For those of you on a Split, Now that you are back on your tracker, have you contacted PTSB to come off the split?  or are you in process of having your situation reviewed by PTSb with the view to coming off?

I called the dedicated line to ask and was told that the Dedicated line was not dealing with questions in regards coming off split and that I need to contact my branch.

Wondering if anyone has already done so.


----------



## Brendan Burgess (1 Sep 2015)

Hi Apple

Can you explain why you have asked to come off the split? 

Brendan


----------



## AppleSun (1 Sep 2015)

I'm looking into the short-term future, and am guessing PTSB will be in contact of their own accord to look at moving a portion (if not all) of the warehoused amount back into the main mortgage account. Since being returned to my tracker, I am now paying over 50% less on my mortgage payment. They are therefore fully aware that I have the ability to pay 50% more.

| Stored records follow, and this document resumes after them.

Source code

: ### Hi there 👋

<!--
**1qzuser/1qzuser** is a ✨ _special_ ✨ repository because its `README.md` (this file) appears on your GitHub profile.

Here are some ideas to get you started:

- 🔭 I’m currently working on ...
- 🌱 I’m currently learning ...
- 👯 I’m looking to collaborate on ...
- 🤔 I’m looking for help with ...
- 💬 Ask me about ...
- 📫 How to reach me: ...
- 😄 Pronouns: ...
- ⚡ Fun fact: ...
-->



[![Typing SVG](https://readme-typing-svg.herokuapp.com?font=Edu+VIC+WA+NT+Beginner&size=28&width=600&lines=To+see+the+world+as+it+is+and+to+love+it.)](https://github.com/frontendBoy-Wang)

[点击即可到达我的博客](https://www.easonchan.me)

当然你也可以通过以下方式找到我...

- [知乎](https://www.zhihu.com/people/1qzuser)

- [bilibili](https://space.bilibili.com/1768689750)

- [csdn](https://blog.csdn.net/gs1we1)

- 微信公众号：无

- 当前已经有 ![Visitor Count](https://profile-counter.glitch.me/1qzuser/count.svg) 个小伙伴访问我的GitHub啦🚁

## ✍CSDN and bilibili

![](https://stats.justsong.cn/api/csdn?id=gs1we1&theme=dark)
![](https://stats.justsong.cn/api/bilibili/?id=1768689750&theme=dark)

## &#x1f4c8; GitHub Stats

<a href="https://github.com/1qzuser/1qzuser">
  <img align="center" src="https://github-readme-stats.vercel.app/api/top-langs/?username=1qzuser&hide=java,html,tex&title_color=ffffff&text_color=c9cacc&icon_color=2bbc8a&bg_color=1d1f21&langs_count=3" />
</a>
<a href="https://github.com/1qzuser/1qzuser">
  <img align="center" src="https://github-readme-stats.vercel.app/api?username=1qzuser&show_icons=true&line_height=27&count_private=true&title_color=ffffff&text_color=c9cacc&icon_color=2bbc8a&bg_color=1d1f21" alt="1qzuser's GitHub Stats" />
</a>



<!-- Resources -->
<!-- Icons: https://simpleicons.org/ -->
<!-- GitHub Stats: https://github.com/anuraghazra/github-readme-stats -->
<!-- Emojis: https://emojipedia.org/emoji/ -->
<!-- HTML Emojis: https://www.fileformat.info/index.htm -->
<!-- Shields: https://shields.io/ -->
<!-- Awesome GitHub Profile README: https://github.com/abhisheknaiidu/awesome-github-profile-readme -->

I have not done anything further other than ask the question to Customer Service. He did comment saying that the Mortgage Dept would be looking at this issue in general, further down the road, but I should talk to my branch if I want to look into before then.

I was under the impression people on splits would be better off, if we paid more off the capital amount right? Or should I just wait until PTSB coming looking for me to up payments?


----------



## Brendan Burgess (1 Sep 2015)

AppleSun said:


> I was under the impression people on splits would be better off, if we paid more off the capital amount right?



That makes no sense. Can you clarify what you mean. 


A split mortgage is simply a device where they park some of your mortgage in a warehouse and charge you no interest on it and require no repayments on it.  It's effectively an interest-free loan. 

If you wish to pay interest and repayments on it, by all means call them and ask for the split mortgage to be cancelled. 

The only reason you would do this is if you had otherwise a clean credit record and you wanted no trace of a reschedule on your credit record.  You would only do this if you expected to be trading up in the medium term. 

The worst possible outcome would be to voluntarily reverse the split and go into arrears because you could not manage the repayments.


----------



## AppleSun (1 Sep 2015)

OK thanks Brendan!


----------